The publication of Émile by Jean Jacques Rousseau was of great impact for the field of Western educational sciences. Even recognizing imagination as the most active faculty in the child, Rousseau clearly linked the overwhelming power of imagination to a state of unhappiness.

“As soon as his potential powers of mind begin to function, imagination, more powerful than all the rest, awakes, and precedes all the rest. It is imagination which enlarges the bounds of possibility for us, whether for good or ill, and therefore stimulates and feeds desires by the hope of satisfying them. But the object which seemed within our grasp flies quicker than we can follow; when we think we have grasped it, it transforms itself and is again far ahead of us. We no longer perceive the country we have traversed, and we think nothing of it; that which lies before us becomes vaster and stretches still before us. Thus we exhaust our strength, yet never reach our goal, and the nearer we are to pleasure, the further we are from happiness.” 

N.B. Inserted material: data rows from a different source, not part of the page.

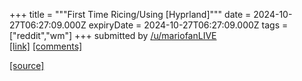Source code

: +++
title = """First Time Ricing/Using [Hyprland]"""
date = 2024-10-27T06:27:09.000Z
expiryDate = 2024-10-27T06:27:09.000Z
tags = ["reddit","wm"]
+++
submitted by [/u/mariofanLIVE](https://www.reddit.com/user/mariofanLIVE)  
[\[link\]](https://www.reddit.com/gallery/1gd4fyq) [\[comments\]](https://www.reddit.com/r/unixporn/comments/1gd4s85/first_time_ricingusing_hyprland/)

[[source]](https://www.reddit.com/r/unixporn/comments/1gd4s85/first_time_ricingusing_hyprland/)
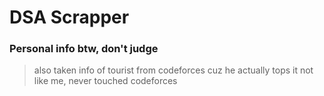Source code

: # DSA Scrapper

### Personal info btw, don't judge

> also taken info of tourist from codeforces cuz he actually tops it not like me, never touched codeforces


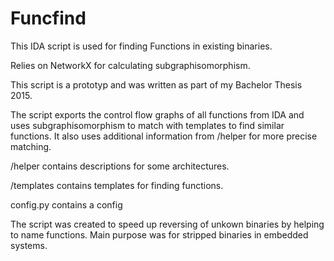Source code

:# Funcfind

This IDA script is used for finding Functions in existing binaries.

Relies on NetworkX for calculating subgraphisomorphism.

This script is a prototyp and was written as part of my Bachelor Thesis 2015.

The script exports the control flow graphs  of all functions from IDA and uses subgraphisomorphism to match with templates to find similar functions. It also uses additional information from /helper for more precise matching.

/helper contains descriptions for some architectures.

/templates contains templates for finding functions.

config.py  contains a config

The script was created to speed up reversing of unkown binaries by helping to name functions. Main purpose was for stripped binaries in embedded systems.





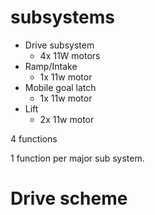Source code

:subsystems
==========
* Drive subsystem
  * 4x 11W motors
* Ramp/Intake
  * 1x 11w motor
* Mobile goal latch
  * 1x 11w motor
* Lift
  * 2x 11w motor

4 functions

1 function per major sub system.

Drive scheme
============


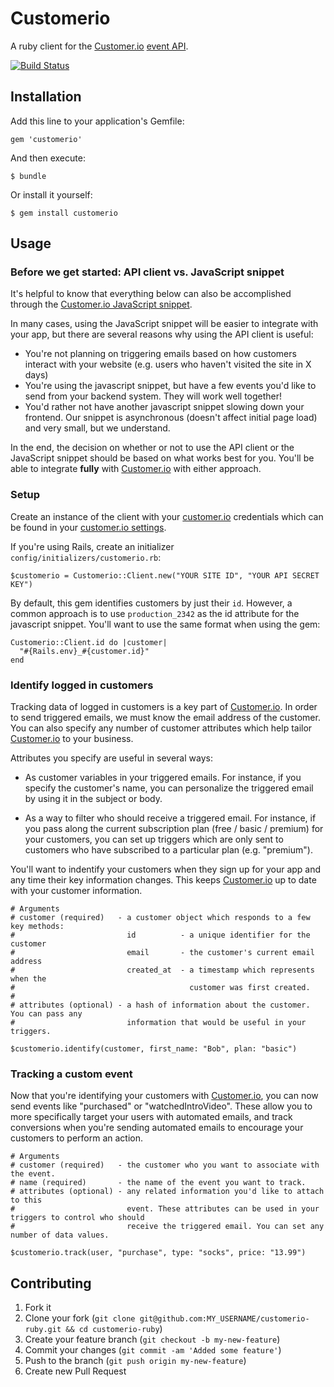 # Customerio

A ruby client for the [Customer.io](http://customer.io) [event API](https://app.customer.io/api/docs/index.html).

[![Build Status](https://secure.travis-ci.org/customerio/customerio-ruby.png?branch=master)](http://travis-ci.org/customerio/customerio-ruby)

## Installation

Add this line to your application's Gemfile:

    gem 'customerio'

And then execute:

    $ bundle

Or install it yourself:

    $ gem install customerio

## Usage

### Before we get started: API client vs. JavaScript snippet

It's helpful to know that everything below can also be accomplished
through the [Customer.io JavaScript snippet](http://customer.io/docs/basic-integration.html).

In many cases, using the JavaScript snippet will be easier to integrate with
your app, but there are several reasons why using the API client is useful:

* You're not planning on triggering emails based on how customers interact with
  your website (e.g. users who haven't visited the site in X days)
* You're using the javascript snippet, but have a few events you'd like to
  send from your backend system.  They will work well together!
* You'd rather not have another javascript snippet slowing down your frontend.
  Our snippet is asynchronous (doesn't affect initial page load) and very small, but we understand.

In the end, the decision on whether or not to use the API client or
the JavaScript snippet should be based on what works best for you.
You'll be able to integrate **fully** with [Customer.io](http://customer.io) with either approach.

### Setup

Create an instance of the client with your [customer.io](http://customer.io) credentials
which can be found in your [customer.io settings](https://app.customer.io/settings).

If you're using Rails, create an initializer `config/initializers/customerio.rb`:

    $customerio = Customerio::Client.new("YOUR SITE ID", "YOUR API SECRET KEY")

By default, this gem identifies customers by just their `id`. However, a common approach is to use `production_2342` as the id attribute for the javascript snippet. You'll want to use the same format when using the gem:

    Customerio::Client.id do |customer|
      "#{Rails.env}_#{customer.id}"
    end

### Identify logged in customers

Tracking data of logged in customers is a key part of [Customer.io](http://customer.io). In order to
send triggered emails, we must know the email address of the customer.  You can
also specify any number of customer attributes which help tailor [Customer.io](http://customer.io) to your
business.

Attributes you specify are useful in several ways:

* As customer variables in your triggered emails.  For instance, if you specify
the customer's name, you can personalize the triggered email by using it in the
subject or body.

* As a way to filter who should receive a triggered email.  For instance,
if you pass along the current subscription plan (free / basic / premium) for your customers, you can
set up triggers which are only sent to customers who have subscribed to a
particular plan (e.g. "premium").

You'll want to indentify your customers when they sign up for your app and any time their
key information changes. This keeps [Customer.io](http://customer.io) up to date with your customer information.

    # Arguments
    # customer (required)   - a customer object which responds to a few key methods:
    #                         id          - a unique identifier for the customer
    #                         email       - the customer's current email address
    #                         created_at  - a timestamp which represents when the
    #                                       customer was first created.
    #
    # attributes (optional) - a hash of information about the customer. You can pass any
    #                         information that would be useful in your triggers.

    $customerio.identify(customer, first_name: "Bob", plan: "basic")


### Tracking a custom event

Now that you're identifying your customers with [Customer.io](http://customer.io), you can now send events like
"purchased" or "watchedIntroVideo".  These allow you to more specifically target your users
with automated emails, and track conversions when you're sending automated emails to
encourage your customers to perform an action.

    # Arguments
    # customer (required)   - the customer who you want to associate with the event.
    # name (required)       - the name of the event you want to track.
    # attributes (optional) - any related information you'd like to attach to this
    #                         event. These attributes can be used in your triggers to control who should
    #                         receive the triggered email. You can set any number of data values.

    $customerio.track(user, "purchase", type: "socks", price: "13.99")

## Contributing

1. Fork it
2. Clone your fork (`git clone git@github.com:MY_USERNAME/customerio-ruby.git && cd customerio-ruby`)
3. Create your feature branch (`git checkout -b my-new-feature`)
4. Commit your changes (`git commit -am 'Added some feature'`)
5. Push to the branch (`git push origin my-new-feature`)
6. Create new Pull Request
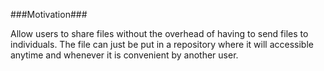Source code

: ###Motivation###

Allow users to share files without the overhead of having to send files to individuals. The file can just be put in a repository where it will accessible anytime and whenever it is convenient by another user.

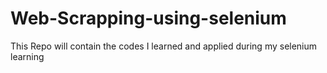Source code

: # Web-Scrapping-using-selenium
This Repo will contain the codes I learned and applied during my selenium learning  
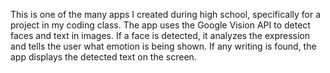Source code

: This is one of the many apps I created during high school, specifically for a project in my coding class. The app uses the Google Vision API to detect faces and text in images. If a face is detected, it analyzes the expression and tells the user what emotion is being shown. If any writing is found, the app displays the detected text on the screen.
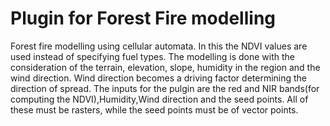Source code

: # Plugin for Forest Fire modelling
 Forest fire modelling using cellular automata. In this the NDVI values are used instead of specifying fuel types. The modelling is done with the consideration of the terrain, elevation, slope, humidity in the region and the wind direction. Wind direction becomes a driving factor determining the direction of spread. The inputs for the pulgin are the red and NIR bands(for computing the NDVI),Humidity,Wind direction and the seed points. All of these must be rasters, while the seed points must be of vector points.
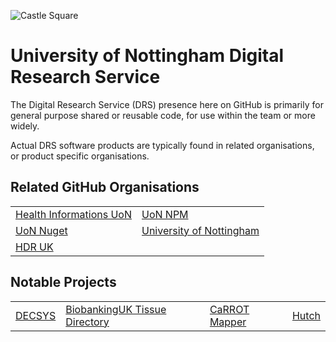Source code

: ![Castle Square](https://avatars.githubusercontent.com/u/110397571?s=88 "University of Nottingham")

# University of Nottingham Digital Research Service

The Digital Research Service (DRS) presence here on GitHub is primarily for general purpose shared or reusable code, for use within the team or more widely.

Actual DRS software products are typically found in related organisations, or product specific organisations.

## Related GitHub Organisations

| | |
|-|-|
| [Health Informations UoN] | [UoN NPM] |
| [UoN Nuget] | [University of Nottingham] |
| [HDR UK] | |

[Health Informations UoN]: https://github.com/health-informatics-uon
[UoN NPM]: https://github.com/uon-npm
[UoN Nuget]: https://github.com/uon-nuget
[University of Nottingham]: https://github.com/universityofnottingham
[HDR UK]: https://github.com/hdruk

## Notable Projects

| | | | |
|-|-|-|-|
| [DECSYS] | [BiobankingUK Tissue Directory] | [CaRROT Mapper] | [Hutch] |

[DECSYS]: https://github.com/decsys/decsys
[BiobankingUK Tissue Directory]: https://github.com/biobankinguk/biobankinguk
[CaRROT Mapper]: https://github.com/health-informatics-uon/CaRROT-Mapper
[Hutch]: https://github.com/health-informatics-uon/hutch
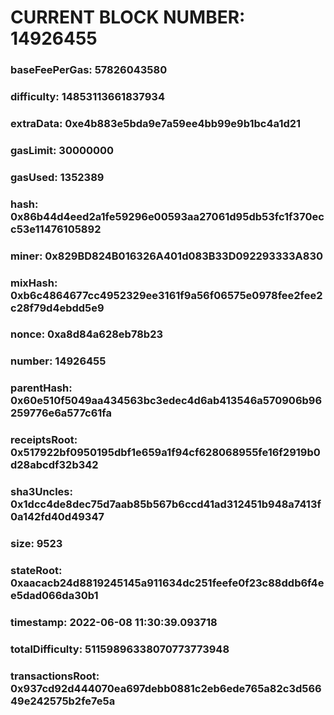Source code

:# CURRENT BLOCK NUMBER: 14926455

### baseFeePerGas: 57826043580
### difficulty: 14853113661837934
### extraData: 0xe4b883e5bda9e7a59ee4bb99e9b1bc4a1d21
### gasLimit: 30000000
### gasUsed: 1352389
### hash: 0x86b44d4eed2a1fe59296e00593aa27061d95db53fc1f370ecc53e11476105892
### miner: 0x829BD824B016326A401d083B33D092293333A830
### mixHash: 0xb6c4864677cc4952329ee3161f9a56f06575e0978fee2fee2c28f79d4ebdd5e9
### nonce: 0xa8d84a628eb78b23
### number: 14926455
### parentHash: 0x60e510f5049aa434563bc3edec4d6ab413546a570906b96259776e6a577c61fa
### receiptsRoot: 0x517922bf0950195dbf1e659a1f94cf628068955fe16f2919b0d28abcdf32b342
### sha3Uncles: 0x1dcc4de8dec75d7aab85b567b6ccd41ad312451b948a7413f0a142fd40d49347
### size: 9523
### stateRoot: 0xaacacb24d8819245145a911634dc251feefe0f23c88ddb6f4ee5dad066da30b1
### timestamp: 2022-06-08 11:30:39.093718
### totalDifficulty: 51159896338070773773948
### transactionsRoot: 0x937cd92d444070ea697debb0881c2eb6ede765a82c3d56649e242575b2fe7e5a
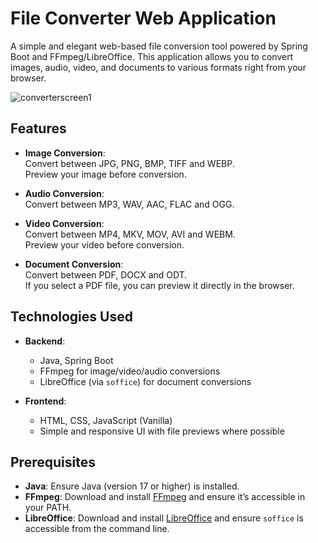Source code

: # File Converter Web Application

A simple and elegant web-based file conversion tool powered by Spring Boot and FFmpeg/LibreOffice. This application allows you to convert images, audio, video, and documents to various formats right from your browser.

![converterscreen1](https://github.com/user-attachments/assets/211ab2de-264d-43bf-9ba2-785ad9c2faa0)

## Features

- **Image Conversion**:  
  Convert between JPG, PNG, BMP, TIFF and WEBP.  
  Preview your image before conversion.

- **Audio Conversion**:  
  Convert between MP3, WAV, AAC, FLAC and OGG.

- **Video Conversion**:  
  Convert between MP4, MKV, MOV, AVI and WEBM.  
  Preview your video before conversion.

- **Document Conversion**:  
  Convert between PDF, DOCX and ODT.  
  If you select a PDF file, you can preview it directly in the browser.

## Technologies Used

- **Backend**:  
  - Java, Spring Boot  
  - FFmpeg for image/video/audio conversions  
  - LibreOffice (via `soffice`) for document conversions

- **Frontend**:  
  - HTML, CSS, JavaScript (Vanilla)  
  - Simple and responsive UI with file previews where possible

## Prerequisites

- **Java**: Ensure Java (version 17 or higher) is installed.
- **FFmpeg**: Download and install [FFmpeg](https://ffmpeg.org/download.html) and ensure it’s accessible in your PATH.
- **LibreOffice**: Download and install [LibreOffice](https://www.libreoffice.org/) and ensure `soffice` is accessible from the command line.

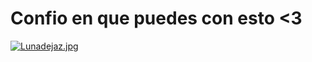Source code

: # Confio en que puedes con esto <3
[![Lunadejaz.jpg](https://i.postimg.cc/cCXDKx7x/Lunadejaz.jpg)](https://postimg.cc/jnn6mrkm)
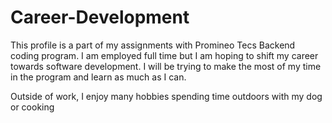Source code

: # Career-Development
This profile is a part of my assignments with Promineo Tecs Backend coding program. I am employed full time but I am hoping to shift my career towards software development. I will be trying to make the most of my time in the program and learn as much as I can. 

Outside of work, I enjoy many hobbies spending time outdoors with my dog or cooking 
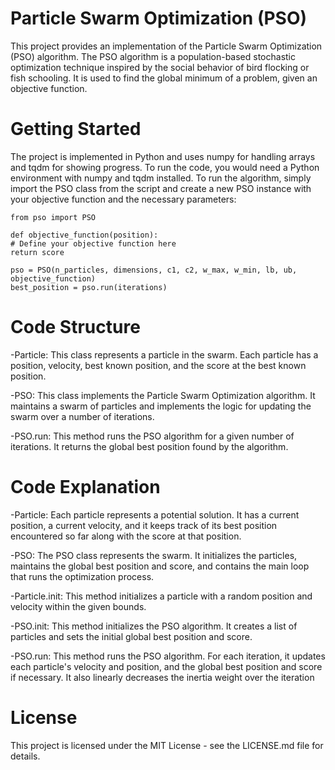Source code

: # Particle Swarm Optimization (PSO) 

This project provides an implementation of the Particle Swarm Optimization (PSO) algorithm. The PSO algorithm is a population-based stochastic optimization technique inspired by the social behavior of bird flocking or fish schooling. It is used to find the global minimum of a problem, given an objective function.

# Getting Started

The project is implemented in Python and uses numpy for handling arrays and tqdm for showing progress. To run the code, you would need a Python environment with numpy and tqdm installed. To run the algorithm, simply import the PSO class from the script and create a new PSO instance with your objective function and the necessary parameters:

    from pso import PSO

    def objective_function(position):
    # Define your objective function here
    return score

    pso = PSO(n_particles, dimensions, c1, c2, w_max, w_min, lb, ub, objective_function)
    best_position = pso.run(iterations)

# Code Structure
    
-Particle: This class represents a particle in the swarm. Each particle has a position, velocity, best known position, and the score at the best known position.

-PSO: This class implements the Particle Swarm Optimization algorithm. It maintains a swarm of particles and implements the logic for updating the swarm over a number of iterations.

-PSO.run: This method runs the PSO algorithm for a given number of iterations. It returns the global best position found by the algorithm.

# Code Explanation

-Particle: Each particle represents a potential solution. It has a current position, a current velocity, and it keeps track of its best position encountered so far along with the score at that position.

-PSO: The PSO class represents the swarm. It initializes the particles, maintains the global best position and score, and contains the main loop that runs the optimization process.

-Particle.init: This method initializes a particle with a random position and velocity within the given bounds.

-PSO.init: This method initializes the PSO algorithm. It creates a list of particles and sets the initial global best position and score.

-PSO.run: This method runs the PSO algorithm. For each iteration, it updates each particle's velocity and position, and the global best position and score if necessary. It also linearly decreases the inertia weight over the iteration

# License

This project is licensed under the MIT License - see the LICENSE.md file for details.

The image described by Rousseau was a fruitful trigger for the imagination of his readers. A scenario in which the imagination is potentially good, but whose uncontrol would result in a state of sadness because what was desired would never be achieved. The world of reality “has its bounds, the world of imagination is boundless”, so, concluded Rousseau, “as we cannot enlarge the one, let us restrict the other”. The hopes and fears of imagination are played at this affective extract, and the fear of what cannot be anticipated gains advantage. Within the fear of imagination is the troublemaker child, that child that was close to the mad and the insane, but also close to the sensibility and unreason of women. Indeed, in Emile the reference to the undesirability of an imaginative mind appeared also associated with women. In Rousseau’s book, Sophy fell in love with Telemachus, and this imaginative story made her an “unhappy girl, overwhelmed with her secret grief” and “devoted to her imaginary hero”. The ever-wandering imaginations could be dangerous. The feelings of Sophy were part of an immersive and disorientating imagination, creating a scenario which was in disagreement with the reality and the horizons of possibility of that reality. To avoid a tragic and unhappy ending, Rousseau continues: “Let us give Emile his Sophy; let us restore this sweet girl to life and provide her with a less vivid imagination and a happier fate”.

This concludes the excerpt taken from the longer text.